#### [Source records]
=== Begin Enclosure ===

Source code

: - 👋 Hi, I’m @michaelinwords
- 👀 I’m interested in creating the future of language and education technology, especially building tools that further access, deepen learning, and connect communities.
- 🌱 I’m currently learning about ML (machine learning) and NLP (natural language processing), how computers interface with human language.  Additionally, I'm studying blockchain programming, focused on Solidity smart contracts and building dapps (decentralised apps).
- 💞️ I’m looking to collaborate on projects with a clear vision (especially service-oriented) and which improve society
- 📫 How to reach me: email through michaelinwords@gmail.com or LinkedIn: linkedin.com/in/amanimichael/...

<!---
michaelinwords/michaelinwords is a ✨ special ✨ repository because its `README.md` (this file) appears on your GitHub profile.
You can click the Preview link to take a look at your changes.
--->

=== End Enclosure ===

#### [Task to carry out]
Output the entire set of records exactly as shown.

#### [Output for this task]
Source code

: - 👋 Hi, I’m @michaelinwords
- 👀 I’m interested in creating the future of language and education technology, especially building tools that further access, deepen learning, and connect communities.
- 🌱 I’m currently learning about ML (machine learning) and NLP (natural language processing), how computers interface with human language.  Additionally, I'm studying blockchain programming, focused on Solidity smart contracts and building dapps (decentralised apps).
- 💞️ I’m looking to collaborate on projects with a clear vision (especially service-oriented) and which improve society
- 📫 How to reach me: email through michaelinwords@gmail.com or LinkedIn: linkedin.com/in/amanimichael/...

<!---
michaelinwords/michaelinwords is a ✨ special ✨ repository because its `README.md` (this file) appears on your GitHub profile.
You can click the Preview link to take a look at your changes.
--->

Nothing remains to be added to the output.